Pasaron once años de aquel encuentro y nuevamente las letras nos vuelven a juntar, esta vez en Ziba de Pocitos. Fernando está presentando su tercera novela, La Bic de Dios. El tiempo ha pasado: encuentro al escritor con menos pelo en la cabeza y alguna que otra arruga en su rostro, pero no ha perdido lo que expresan sus ojos. Eso el tiempo no se lo puede quitar.
Charlando en este segundo encuentro, me pregunto si este hombre escribe con la pluma o lo hace con sus ojos. La energía que envuelve nuestra charla es muy especial, y entonces me percato -sin confesar cómo ni por qué- que el gran Victorino Duarte nos acompaña en silencio, siendo testigo de cada palabra y cada aliento.
Si yo fuera Dios, ¿qué me preguntaría?
Le preguntaría qué es la muerte.
Y usted que es un hombre con mucha imaginación, ¿cuál cree que sería la respuesta?

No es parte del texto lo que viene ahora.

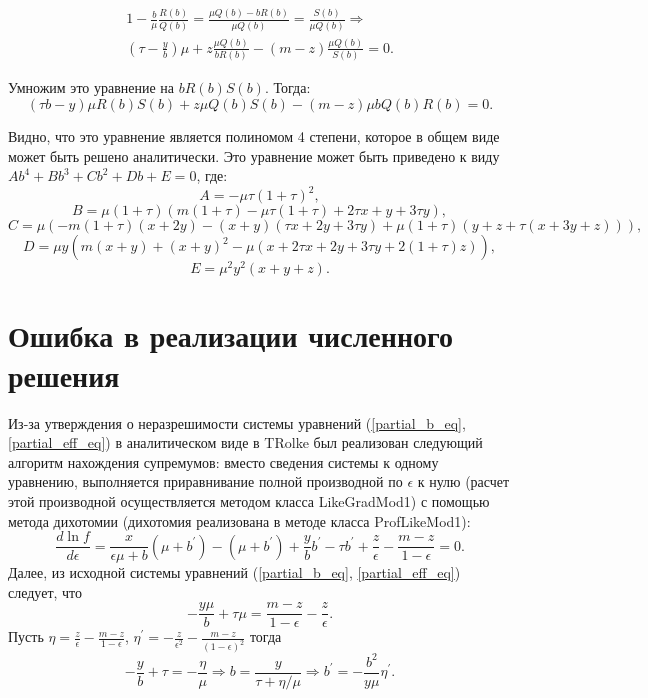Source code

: \documentclass[14pt]{article}
\begin{document}
\begin{equation}
\begin{split}
      1 - \frac{b}{\mu} \frac{R(b)}{Q(b)} = \frac{\mu Q(b) - b R(b)}{\mu Q(b)} = \frac{S(b)}{\mu Q(b)} \Rightarrow \\
       \left(\tau - \frac{y}{b}\right) \mu + z\frac{\mu Q(b)}{b R(b)} - \left(m -z\right) \frac{\mu Q(b)}{S(b)} = 0 .
\end{split}
\end{equation}

Умножим это уравнение на $b R(b) S(b)$. Тогда:
$$\left(\tau b - y \right) \mu R(b) S(b) + z \mu Q(b)S(b) - (m-z) \mu b Q(b) R(b) = 0 .$$

Видно, что это уравнение является полиномом 4 степени, которое в общем виде может быть решено аналитически.
 Это уравнение может быть приведено к виду
$A b^4 + B b^3 + C b^2 + D b + E =0$, где:
$$A = - \mu \tau \left(1 + \tau\right)^2 ,$$
$$B = \mu (1+\tau) (m (1+\tau)-\mu \tau (1+\tau)+2 \tau x+y+3 \tau y) ,$$ 
$$C = \mu(-m (1+\tau) (x+2 y)-(x+y) (\tau x+2 y+3 \tau y)+\mu (1+\tau) (y+z+\tau (x+3 y+z))) ,$$
$$D = \mu y \left(m (x+y)+(x+y)^2-\mu (x+2 \tau x+2 y+3 \tau y+2 (1+\tau) z)\right) ,$$
$$E = \mu^2 y^2 (x + y + z) .$$



\section{Ошибка в реализации численного решения}

Из-за утверждения о неразрешимости системы уравнений (\ref{partial_b_eq}, \ref{partial_eff_eq}) в аналитическом виде в TRolke \cite{TRolke, ROOT} был реализован следующий алгоритм нахождения супремумов: %
вместо сведения системы к одному уравнению,  выполняется приравнивание полной производной по $\epsilon$ к нулю (расчет этой производной осуществляется методом класса LikeGradMod1) с помощью метода дихотомии (дихотомия реализована в методе класса ProfLikeMod1):
$$\frac{d \ln f}{d \epsilon} = \frac{x}{\epsilon \mu + b} \left(\mu + b^\prime\right) -  \left(\mu + b^\prime\right) + \frac{y}{b} b^\prime - \tau b^\prime + \frac{z}{\epsilon} - \frac{m -z}{1 - \epsilon} = 0 .$$ 
Далее, из исходной системы уравнений (\ref{partial_b_eq}, \ref{partial_eff_eq}) следует, что
$$-\frac{y \mu}{b} +\tau \mu = \frac{m-z}{1-\epsilon} - \frac{z}{\epsilon} .$$
Пусть $\eta = \frac{z}{\epsilon} - \frac{m-z}{1-\epsilon}$, $\eta^\prime = - \frac{z}{\epsilon^2} - \frac{m-z}{\left(1-\epsilon\right)^2}$ тогда  
$$-\frac{y}{b} +\tau = - \frac{\eta}{\mu} \Rightarrow b = \frac{y}{\tau + \eta / \mu} \Rightarrow  b^\prime = - \frac{b^2}{y \mu} \eta^\prime .$$
\end{document}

El examen final. El pasar raya a
una etapa, o al menos eso espero.
¿Cree en la reencarnación?
No creo en nada en particular, es muy difícil que una mecánica de algo tan dramático para el ser humano esté establecida. Sí creo en algo superior. Ahora, que eso redunde en una reencarnación o en otro tipo de existencias no encarnadas, no estoy seguro. Creo que la muerte no es el final y que es posible matar el alma, aunque muchos tienen el concepto contrario que se puede matar el cuerpo solamente, pero yo pienso que al alma también.
¿De alguna forma cree que el que las hace las paga?
Algo de eso hay. Pero la medida divina no nos es muy accesible y no actúa de una forma sencilla. No hay una manifestación directa, pero sí hay una comunicación muy sutil. Entonces en esas manifestaciones no tengo más remedio que creer porque las he vivido. Incluso he vivido algunas muchas más explícitas. Yo viví años en Santiago de Compostela y viajaba a trabajar jueves y viernes al norte de Portugal. A veces pasaba por la entrada de Fátima, pero nunca entraba. No soy católico, soy bautizado sin mi consentimiento digamos, pero respeto mucho. Un día lluvioso pasamos con mi amigo Antonio Lima, un artista que es todo un personaje, y le digo: “Vamos a entrar”. Entramos, no había nadie. Preguntamos dónde era la basílica y tampoco había nadie. Nos distrajimos mirando unas palomas blancas y entonces nos dimos cuenta de algo: llovía a cántaros, pero ninguno estaba mojado, la lluvia no nos tocó a dos pecadores como nosotros.
¿Escribir de alguna forma es su escape?
Sí, es mi vida. Yo ahí existo. Y eso que soy un escritor postergado. Lo primero que quise ser fue escritor, pero empecé a trabajar a los 9 años para comprar un par de zapatos porque no tenía propios sino heredados, y quería tener mi propia pisada. Entonces hacía ferias, trabajé en almacenes y vendí diarios, entre algunas otras cosas. Recuerdo cuando dije en mi casa que quería ser poeta, mi madre que era pintora y su papá músico, me dijo que no. “Otro artista en la familia no, tenés que hacer una ‘profesión alimenticia’”. En el liceo tenía una profesora joven de Química, de la cual me enamoré en secreto; eso hizo que siguiera Química y después me terminé enamorando de esa materia. Empecé a trabajar en lo que hoy es Aluminios de Uruguay, en el turno de la noche de 22 a 6 de la mañana. Luego desayunaba, me iba a Facultad de Química y en la tarde dormía. Ese ritmo siguió postergando al escritor que yo quería ser, pero a la vez obtuve un montón de vivencias de las que estoy muy orgulloso. Aprendí mucho con los gringos a los 19 años y eso me ha dado una perspectiva. Soy muy propenso a trabajar con gente joven y reconocerlos, aprendí a trabajar en equipo y conocí mil historias. Porque en el turno de la noche, tenés tiempo para conversar con todos.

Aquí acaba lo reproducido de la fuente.